## WORK REQUEST
Copy each line of the listing that includes "with".

---------- DATA TO PROCESS ----------

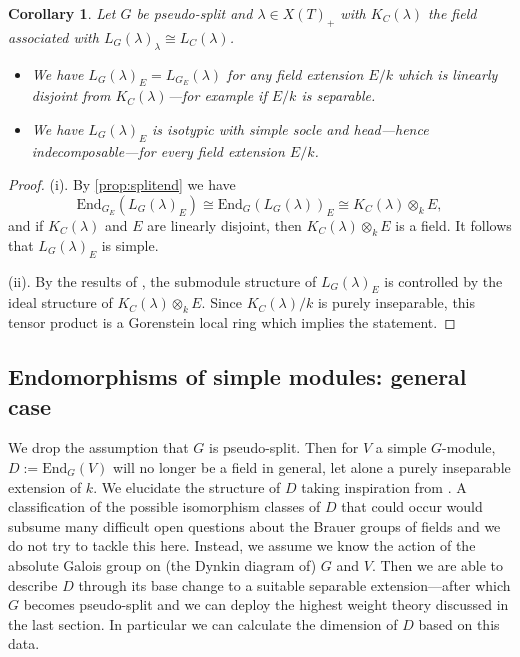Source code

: \documentclass[11pt,reqno]{amsart}
\newtheorem{cor}[lemma]{Corollary}
\theoremstyle{definition}
\theoremstyle{remark}
\theoremstyle{definition}
\theoremstyle{plain}
\newcommand{\End}{\mathrm{End}}
\begin{document}
\begin{cor}\label{cor:sepclosedsimple}
Let $G$ be pseudo-split and $\lambda\in X(T)_+$ with $K_C(\lambda)$ the field associated with $L_G(\lambda)_\lambda\cong L_C(\lambda)$. 
\begin{itemize}
\item[(i)] We have $L_G(\lambda)_E = L_{G_{E}}(\lambda)$ for any field extension $E/k$ which is linearly disjoint from $K_C(\lambda)$---for example if $E/k$ is separable.
\item[(ii)] We have $L_G(\lambda)_E$ is isotypic with simple socle and head---hence indecomposable---for every field extension $E/k$.
\end{itemize}
\end{cor}

\begin{proof} 
(i). By \cref{prop:splitend} we have \[\End_{G_{E}}(L_G(\lambda)_{E})\cong \End_G(L_G(\lambda))_{E}\cong K_C(\lambda)\otimes_k E,\]
and if $K_C(\lambda)$ and $E$ are linearly disjoint, then $K_C(\lambda) \otimes_k E$ is a field. 
It follows that $L_G(\lambda)_{E}$ is simple.

(ii). By the results of , the submodule structure of $L_G(\lambda)_E$ is controlled by the ideal structure of $K_C(\lambda)\otimes_k E$.
Since $K_C(\lambda)/k$ is purely inseparable, this tensor product is a Gorenstein local ring which implies the statement.
\end{proof}



\subsection{Endomorphisms of simple modules: general case}\label{sec:endsimple2}
We drop the assumption that $G$ is pseudo-split. Then for $V$ a simple $G$-module, $D:=\End_G(V)$ will no longer be a field in general, let alone a purely inseparable extension of $k$. We  elucidate the structure of $D$ taking inspiration from \cite{Tit71}.
A classification of the possible isomorphism classes of $D$ that could occur would subsume many difficult open questions about the Brauer groups of fields and we do not try to tackle this here. Instead, we assume we know the action of the absolute Galois group on (the Dynkin diagram of) $G$ and $V$. Then we are able to describe $D$ through its base change to a suitable separable extension---after which $G$ becomes pseudo-split and we can deploy the highest weight theory discussed in the last section. 
In particular we can calculate the dimension of $D$ based on this data.
\end{document}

----------

## THE ANSWER
Let $G$ be pseudo-split and $\lambda\in X(T)_+$ with $K_C(\lambda)$ the field associated with $L_G(\lambda)_\lambda\cong L_C(\lambda)$. 
\item[(ii)] We have $L_G(\lambda)_E$ is isotypic with simple socle and head---hence indecomposable---for every field extension $E/k$.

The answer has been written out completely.